**Your assignment**
From the records below, print exactly the lines starting at the one containing "define translations for" and ending at the one containing "are unique per-namespace", ends included, and nothing else.

Segment Open

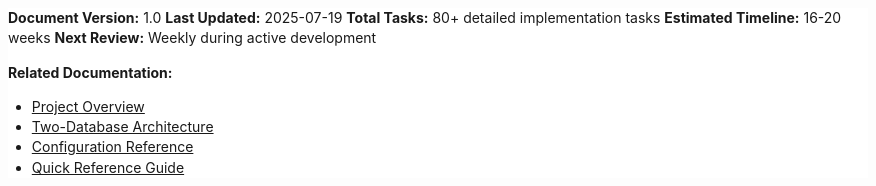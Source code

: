 
**Document Version:** 1.0
**Last Updated:** 2025-07-19
**Total Tasks:** 80+ detailed implementation tasks
**Estimated Timeline:** 16-20 weeks
**Next Review:** Weekly during active development

**Related Documentation:**
- [Project Overview](010-getting-started/010-overview.md)
- [Two-Database Architecture](020-database/090-two-database-architecture.md)
- [Configuration Reference](020-database/091-two-database-configuration-reference.md)
- [Quick Reference Guide](020-database/092-two-database-quick-reference.md)
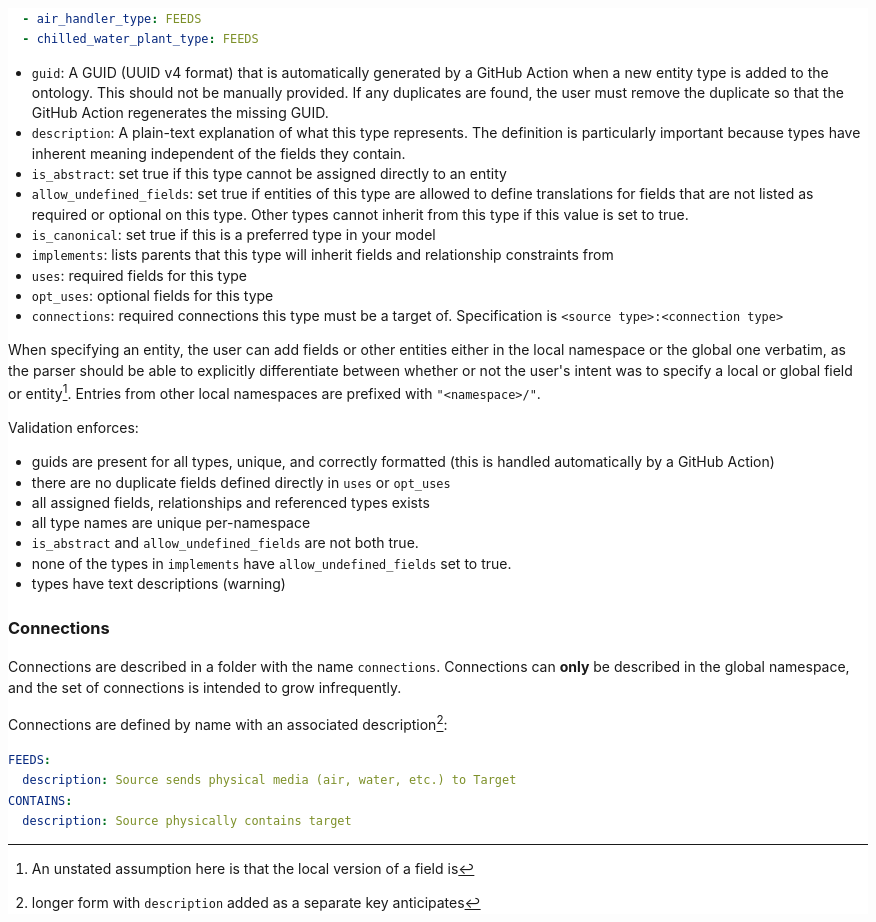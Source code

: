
 ```yaml
  - air_handler_type: FEEDS
  - chilled_water_plant_type: FEEDS

```

*   `guid`: A GUID (UUID v4 format) that is automatically generated by a GitHub
    Action when a new entity type is added to the ontology. This should not be
    manually provided. If any duplicates are found, the user must remove the
    duplicate so that the GitHub Action regenerates the missing GUID.
*   `description`: A plain-text explanation of what this type represents. The
    definition is particularly important because types have inherent meaning
    independent of the fields they contain.
*   `is_abstract`: set true if this type cannot be assigned directly to an
    entity
*   `allow_undefined_fields`: set true if entities of this type are allowed to
    define translations for fields that are not listed as required or optional
    on this type.
    Other types cannot inherit from this type if this value is set to true.
*   `is_canonical`: set true if this is a preferred type in your model
*   `implements`: lists parents that this type will inherit fields and
    relationship constraints from
*   `uses`: required fields for this type
*   `opt_uses`: optional fields for this type
*   `connections`: required connections this type must be a target of.
    Specification is `<source type>:<connection type>`

When specifying an entity, the user can add fields or other entities either in
the local namespace or the global one verbatim, as the parser should be able to
explicitly differentiate between whether or not the user's intent was to specify
a local or global field or entity[^4]. Entries from other local namespaces are
prefixed with `"<namespace>/"`.

Validation enforces:

*   guids are present for all types, unique, and correctly formatted (this is
    handled automatically by a GitHub Action)
*   there are no duplicate fields defined directly in `uses` or `opt_uses`
*   all assigned fields, relationships and referenced types exists
*   all type names are unique per-namespace
*   `is_abstract` and `allow_undefined_fields` are not both true.
*   none of the types in `implements` have `allow_undefined_fields` set to true.
*   types have text descriptions (warning)

### Connections

Connections are described in a folder with the name `connections`. Connections
can **only** be described in the global namespace, and the set of connections is
intended to grow infrequently.

Connections are defined by name with an associated description[^6]:

```yaml
FEEDS:
  description: Source sends physical media (air, water, etc.) to Target
CONTAINS:
  description: Source physically contains target
```


[^2]: The reason for this requirement is so that compiled code for the ontology
[^3]: The "literals" list would also be in its own document, if used. \
[^4]: An unstated assumption here is that the local version of a field is
[^5]: A construction syntax was originally envisioned to help related subfield
[^6]: longer form with `description` added as a separate key anticipates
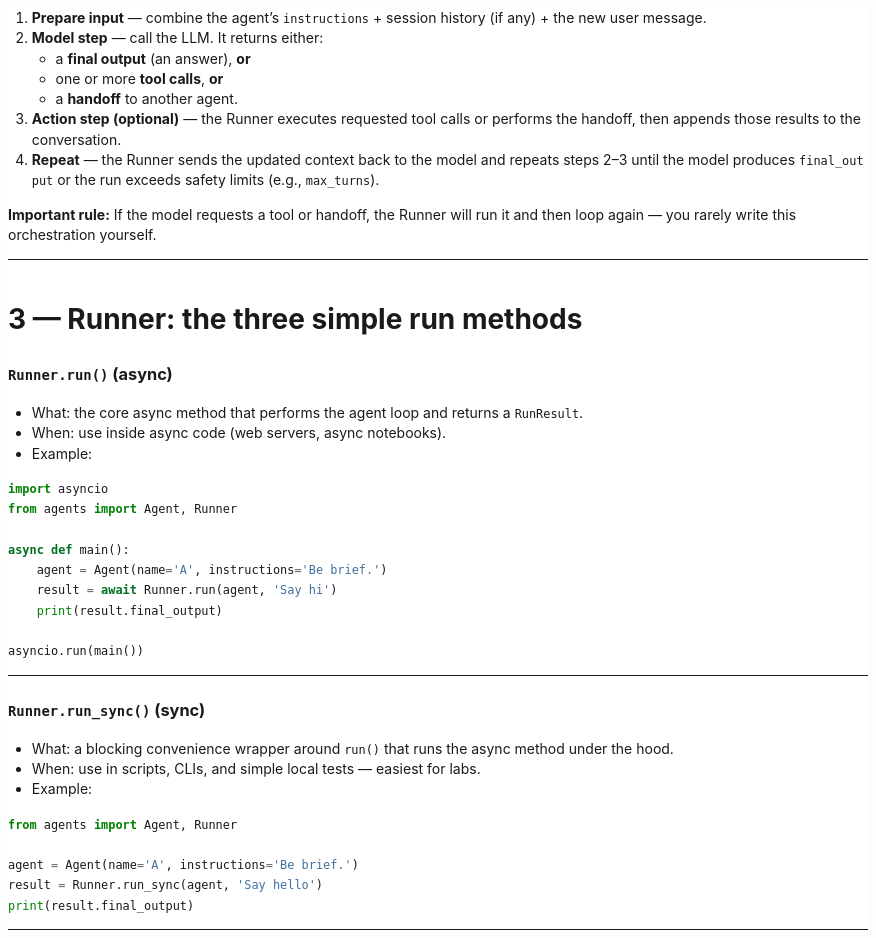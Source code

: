 1. **Prepare input** — combine the agent’s `instructions` + session history (if any) + the new user message.
2. **Model step** — call the LLM. It returns either:
   - a **final output** (an answer), **or**
   - one or more **tool calls**, **or**
   - a **handoff** to another agent.
3. **Action step (optional)** — the Runner executes requested tool calls or performs the handoff, then appends those results to the conversation.
4. **Repeat** — the Runner sends the updated context back to the model and repeats steps 2–3 until the model produces `final_output` or the run exceeds safety limits (e.g., `max_turns`).

**Important rule:** If the model requests a tool or handoff, the Runner will run it and then loop again — you rarely write this orchestration yourself.

---

# 3 — Runner: the three simple run methods

### `Runner.run()` (async)

- What: the core async method that performs the agent loop and returns a `RunResult`.
- When: use inside async code (web servers, async notebooks).
- Example:

```python
import asyncio
from agents import Agent, Runner

async def main():
    agent = Agent(name='A', instructions='Be brief.')
    result = await Runner.run(agent, 'Say hi')
    print(result.final_output)

asyncio.run(main())
```

---

### `Runner.run_sync()` (sync)

- What: a blocking convenience wrapper around `run()` that runs the async method under the hood.
- When: use in scripts, CLIs, and simple local tests — easiest for labs.
- Example:

```python
from agents import Agent, Runner

agent = Agent(name='A', instructions='Be brief.')
result = Runner.run_sync(agent, 'Say hello')
print(result.final_output)
```

---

Segment Closed

**Output below**
    define translations for fields that are not listed as required or optional
    on this type.
    Other types cannot inherit from this type if this value is set to true.
*   `is_canonical`: set true if this is a preferred type in your model
*   `implements`: lists parents that this type will inherit fields and
    relationship constraints from
*   `uses`: required fields for this type
*   `opt_uses`: optional fields for this type
*   `connections`: required connections this type must be a target of.
    Specification is `<source type>:<connection type>`

When specifying an entity, the user can add fields or other entities either in
the local namespace or the global one verbatim, as the parser should be able to
explicitly differentiate between whether or not the user's intent was to specify
a local or global field or entity[^4]. Entries from other local namespaces are
prefixed with `"<namespace>/"`.

Validation enforces:

*   guids are present for all types, unique, and correctly formatted (this is
    handled automatically by a GitHub Action)
*   there are no duplicate fields defined directly in `uses` or `opt_uses`
*   all assigned fields, relationships and referenced types exists
*   all type names are unique per-namespace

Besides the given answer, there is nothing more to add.